Längst sieht sich Israel internationaler Kritik ausgesetzt: Die EU forderte die Armee dazu auf, nicht scharf auf unbewaffnete Demonstranten zu schießen. Ein Sprecher der EU erbat eine vollständige Aufklärung der Fälle von verwundeten und getöteten Palästinensern. Und der UN-Sondergesandte Nickolay Mladenov zeigte sich auf Twitter besonders wütend über den Tod eines 15-jährigen Palästinensers bei den Protesten am vergangenen Freitag: „Es ist empörend, dass auf Kinder geschossen wird.“
Doch Israels Regierung verteidigt das Vorgehen vehement. Für den Tod des 15-Jährigen machte Verteidigungsminister Avigdor Lieberman die Hamas verantwortlich: Sie seien feige Führer, die sich hinter Frauen und Kindern versteckten, um Terrorakte verüben zu können, schrieb er auf Twitter und riet den Menschen in Gaza für ein langes Leben dem Zaun fernzubleiben. Der frühere Armeesprecher Peter Lerner lieferte sich mit Mladenov auf Twitter einen Schlagabtausch.
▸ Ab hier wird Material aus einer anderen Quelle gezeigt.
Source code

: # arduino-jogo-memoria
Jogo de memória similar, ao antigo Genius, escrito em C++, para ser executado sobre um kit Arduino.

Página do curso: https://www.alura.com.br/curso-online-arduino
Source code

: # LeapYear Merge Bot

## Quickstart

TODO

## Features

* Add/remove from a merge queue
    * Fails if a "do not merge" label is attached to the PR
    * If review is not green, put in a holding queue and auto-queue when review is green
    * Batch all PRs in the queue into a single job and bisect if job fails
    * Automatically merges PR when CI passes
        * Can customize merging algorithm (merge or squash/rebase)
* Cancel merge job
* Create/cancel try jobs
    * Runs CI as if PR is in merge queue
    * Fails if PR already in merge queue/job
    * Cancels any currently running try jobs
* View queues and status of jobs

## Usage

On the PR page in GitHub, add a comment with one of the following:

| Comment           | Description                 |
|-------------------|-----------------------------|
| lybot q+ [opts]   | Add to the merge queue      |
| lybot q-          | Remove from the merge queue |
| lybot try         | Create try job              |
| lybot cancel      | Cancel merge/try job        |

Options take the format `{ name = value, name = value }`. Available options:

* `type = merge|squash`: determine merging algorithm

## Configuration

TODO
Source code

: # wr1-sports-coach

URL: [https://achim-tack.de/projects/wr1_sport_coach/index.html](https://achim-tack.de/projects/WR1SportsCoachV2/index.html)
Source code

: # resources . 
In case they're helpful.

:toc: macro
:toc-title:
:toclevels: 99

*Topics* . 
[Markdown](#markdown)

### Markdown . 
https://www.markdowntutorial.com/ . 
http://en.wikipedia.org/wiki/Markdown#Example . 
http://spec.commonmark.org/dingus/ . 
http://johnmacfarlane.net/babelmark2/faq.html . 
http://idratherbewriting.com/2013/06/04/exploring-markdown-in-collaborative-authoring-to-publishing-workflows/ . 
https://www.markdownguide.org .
Der Tod von Demonstranten wird nicht hinterfragt
Bezeichnend ist, dass die Vorfälle an der Gazagrenze in Israel ansonsten keine großen Wellen schlagen. Die Ereignisse scheinen eher ein Randthema, eine kleine Krise, wie sie Israel schon oft erlebt hat. Der Tod von Demonstranten wird nicht hinterfragt. Die Armee wird schon ihre Gründe für das Vorgehen haben, sind hier viele überzeugt.
Ob das so ist, wird sich zeigen: Zumindest der Fall des 15-jährigen getöteten Palästinensers wird von Israel nun doch untersucht, kündigte der US-Sondergesandte für den Nahen Osten, Jason Greenblatt, auf Twitter an.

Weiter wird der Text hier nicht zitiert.